A cerimônia de sanção, realizada no Palácio do Planalto, contou com a presença de ministros, profissionais de saúde e familiares de vítimas. O presidente Lula criticou a condução da pandemia no governo anterior e ressaltou a necessidade de manter viva a lembrança das vítimas. “Se a gente não faz isso, cai no esquecimento. E é tudo que eles desejam, que caia no esquecimento”, declarou Lula, enfatizando o caráter permanente da data.

A primeira-dama, Janja da Silva, emocionou-se ao recordar a perda de sua mãe para a Covid-19 em 2020. Ela reforçou o impacto da pandemia e criticou a resistência à vacinação no Brasil. O Ministério da Saúde, por sua vez, lançou a instalação “Cada Nome, Uma Vida” em homenagem às vítimas, que ficará exposta no Palácio do Planalto até 19 de maio. Projeções com nomes de vítimas e mensagens de valorização do SUS e dos profissionais de saúde também foram realizadas em monumentos de seis capitais brasileiras.
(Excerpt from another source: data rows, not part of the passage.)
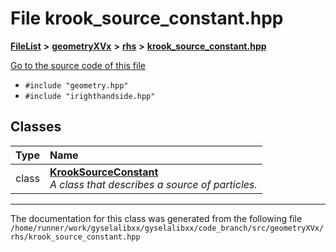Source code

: 

# File krook\_source\_constant.hpp



[**FileList**](files.md) **>** [**geometryXVx**](dir_e51b496b46dd687775e46e0826614574.md) **>** [**rhs**](dir_53474cb30a3389ee74cb3186cae99ac0.md) **>** [**krook\_source\_constant.hpp**](krook__source__constant_8hpp.md)

[Go to the source code of this file](krook__source__constant_8hpp_source.md)



* `#include "geometry.hpp"`
* `#include "irighthandside.hpp"`















## Classes

| Type | Name |
| ---: | :--- |
| class | [**KrookSourceConstant**](classKrookSourceConstant.md) <br>_A class that describes a source of particles._  |



















































------------------------------
The documentation for this class was generated from the following file `/home/runner/work/gyselalibxx/gyselalibxx/code_branch/src/geometryXVx/rhs/krook_source_constant.hpp`

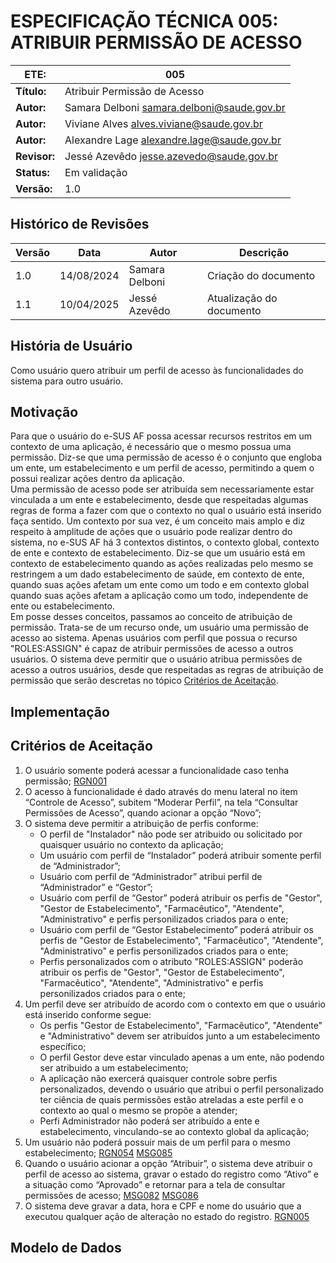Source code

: # ESPECIFICAÇÃO TÉCNICA 005: ATRIBUIR PERMISSÃO DE ACESSO

| **ETE:**     | 005                                          |
|--------------|----------------------------------------------|
| **Título:**  | Atribuir Permissão de Acesso                 |
| **Autor:**   | Samara Delboni <samara.delboni@saude.gov.br> |
| **Autor:**   | Viviane Alves <alves.viviane@saude.gov.br>   |
| **Autor:**   | Alexandre Lage <alexandre.lage@saude.gov.br> |
| **Revisor:** | Jessé Azevêdo <jesse.azevedo@saude.gov.br>   |
| **Status:**  | Em validação                                 |
| **Versão:**  | 1.0                                          |

## Histórico de Revisões

| **Versão** | **Data**   | **Autor**      | **Descrição**            |
|------------|------------|----------------|--------------------------|
| 1.0        | 14/08/2024 | Samara Delboni | Criação do documento     |
| 1.1        | 10/04/2025 | Jessé Azevêdo  | Atualização do documento |

## História de Usuário

Como usuário quero atribuir um perfil de acesso às funcionalidades do sistema para outro usuário.

## Motivação

Para que o usuário do e-SUS AF possa acessar recursos restritos em um contexto de uma aplicação, é necessário que o mesmo possua uma permissão. Diz-se que uma permissão de acesso é o conjunto que engloba um ente, um estabelecimento e um perfil de acesso, permitindo a quem o possui realizar ações dentro da aplicação.  
Uma permissão de acesso pode ser atribuída sem necessariamente estar vinculada a um ente e estabelecimento, desde que respeitadas algumas regras de forma a fazer com que o contexto no qual o usuário está inserido faça sentido. Um contexto por sua vez, é um conceito mais amplo e diz respeito à amplitude de ações que o usuário pode realizar dentro do sistema, no e-SUS AF há 3 contextos distintos, o contexto global, contexto de ente e contexto de estabelecimento. Diz-se que um usuário está em contexto de estabelecimento quando as ações realizadas pelo mesmo se restringem a um dado estabelecimento de saúde, em contexto de ente, quando suas ações afetam um ente como um todo e em contexto global quando suas ações afetam a aplicação como um todo, independente de ente ou estabelecimento.  
Em posse desses conceitos, passamos ao conceito de atribuição de permissão. Trata-se de um recurso onde, um usuário uma permissão de acesso ao sistema. Apenas usuários com perfil que possua o recurso "ROLES:ASSIGN" é capaz de atribuir permissões de acesso a outros usuários. O sistema deve permitir que o usuário atribua permissões de acesso a outros usuários, desde que respeitadas as regras de atribuição de permissão que serão descretas no tópico [Critérios de Aceitação](#critérios-de-aceitação).

## Implementação



## Critérios de Aceitação

1. O usuário somente poderá acessar a funcionalidade caso tenha permissão; [RGN001](DocumentoDeRegrasv2.md#rgn001)
2. O acesso à funcionalidade é dado através do menu lateral no item “Controle de Acesso”, subitem “Moderar Perfil”, na tela “Consultar Permissões de Acesso”, quando acionar a opção “Novo”;  
3. O sistema deve permitir a atribuição de perfis conforme:  
   * O perfil de "Instalador" não pode ser atribuido ou solicitado por quaisquer usuário no contexto da aplicação;
   * Um usuário com perfil de “Instalador” poderá atribuir somente perfil de “Administrador”;  
   * Usuário com perfil de “Administrador” atribui perfil de “Administrador” e “Gestor”;  
   * Usuário com perfil de “Gestor” poderá atribuir os perfis de "Gestor", "Gestor de Estabelecimento", "Farmacêutico", "Atendente", "Administrativo" e perfis personilizados criados para o ente;  
   * Usuário com perfil de “Gestor Estabelecimento” poderá atribuir os perfis de "Gestor de Estabelecimento", "Farmacêutico", "Atendente", "Administrativo" e perfis personilizados criados para o ente;
   * Perfis personalizados com o atributo "ROLES:ASSIGN" poderão atribuir os perfis de "Gestor", "Gestor de Estabelecimento", "Farmacêutico", "Atendente", "Administrativo" e perfis personilizados criados para o ente;
4. Um perfil deve ser atribuído de acordo com o contexto em que o usuário está inserido conforme segue:
   * Os perfis "Gestor de Estabelecimento", "Farmacêutico", "Atendente" e "Administrativo" devem ser atribuídos junto a um estabelecimento específico;
   * O perfil Gestor deve estar vinculado apenas a um ente, não podendo ser atribuido a um estabelecimento;
   * A aplicação não exercerá quaisquer controle sobre perfis personalizados, devendo o usuário que atribui o perfil personalizado ter ciência de quais permissões estão atreladas a este perfil e o contexto ao qual o mesmo se propõe a atender;
   * Perfi Administrador não poderá ser atribuído a ente e estabelecimento, vinculando-se ao contexto global da aplicação;
5. Um usuário não poderá possuir mais de um perfil para o mesmo estabelecimento; [RGN054](DocumentoDeRegrasv2.md#rgn054) [MSG085](DocumentoDeMensagensv2.md#msg085)
6. Quando o usuário acionar a opção “Atribuir”, o sistema deve atribuir o perfil de acesso ao sistema, gravar o estado do registro como “Ativo” e a situação como “Aprovado” e retornar para a tela de consultar permissões de acesso; [MSG082](DocumentoDeMensagensv2.md#msg082) [MSG086](DocumentoDeMensagensv2.md#msg086)
7. O sistema deve gravar a data, hora e CPF e nome do usuário que a executou qualquer ação de alteração no estado do registro. [RGN005](DocumentoDeRegrasv2.md#rgn005)

## Modelo de Dados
Impacto da Pandemia em Mato Grosso do Sul

Mato Grosso do Sul sentiu profundamente os efeitos da pandemia. O ano de 2021 foi o mais crítico para o estado, registrando 246.644 casos confirmados e 7.358 mortes. A taxa de letalidade atingiu 3%, e a mortalidade, 259,2 óbitos por 100 mil habitantes. Naquele período, hospitais públicos e privados enfrentaram superlotação, e cidades implementaram medidas restritivas, como o toque de recolher, enquanto pacientes aguardavam vagas em UTIs.

Em 2020, o primeiro ano da pandemia, o estado contabilizou 133.761 casos e 2.397 mortes. Com o avanço da vacinação, o número de vítimas diminuiu para 1.207 em 2022, apesar dos mais de 212 mil diagnósticos positivos registrados naquele ano. Os anos seguintes mostraram uma desaceleração contínua nos indicadores. Em 2023, foram 29.277 casos e 219 mortes. Já em 2024, o estado registrou 11.998 confirmações e 135 óbitos. Conforme o Campo Grande NEWS apurou, em 2025, foram 8.564 casos e 60 mortes.

Perfil da Doença em Campo Grande e no Estado

O boletim epidemiológico mais recente da SES, referente à 15ª semana de 2026, aponta 1.124 casos e sete mortes em Mato Grosso do Sul neste ano. A capital, Campo Grande, concentra o maior número de registros, com 135 casos e três mortes em 2026. Uma mudança notável no perfil da doença tem sido observada nos últimos anos: em 2026, adultos entre 20 e 39 anos concentram a maior parte das notificações. Pessoas de 30 a 39 anos representam 19,3% dos casos registrados neste ano, enquanto a faixa de 20 a 29 anos soma 17,4%. Mulheres concentram 63,6% das confirmações atuais no estado. A análise detalhada desses dados reforça a importância do monitoramento contínuo e das campanhas de saúde pública, como destaca o Campo Grande NEWS em suas reportagens sobre a região.

Combate à Desinformação e Valorização da Saúde Pública

O Dia Nacional em Memória das Vítimas da Covid-19 terá um caráter permanente, servindo como um lembrete constante dos impactos da pandemia e como ferramenta de combate à desinformação sobre vacinas. O governo federal busca, com essa iniciativa, reconhecer o trabalho incansável dos profissionais de saúde e fortalecer as políticas públicas voltadas à prevenção de novas emergências sanitárias. A preservação da memória coletiva é vista como fundamental para a construção de um futuro mais seguro e resiliente.

A lei sancionada pelo presidente Lula reforça o compromisso do Brasil em não esquecer as mais de 700 mil vidas perdidas para a Covid-19. A instalação “Cada Nome, Uma Vida” e as projeções em monumentos são manifestações tangíveis desse luto e dessa homenagem. A iniciativa também visa promover a conscientização sobre a importância da vacinação e da saúde pública, pilares essenciais para a proteção da sociedade. O reconhecimento aos profissionais de saúde é uma forma de agradecer o esforço e dedicação demonstrados durante os anos mais difíceis da crise sanitária.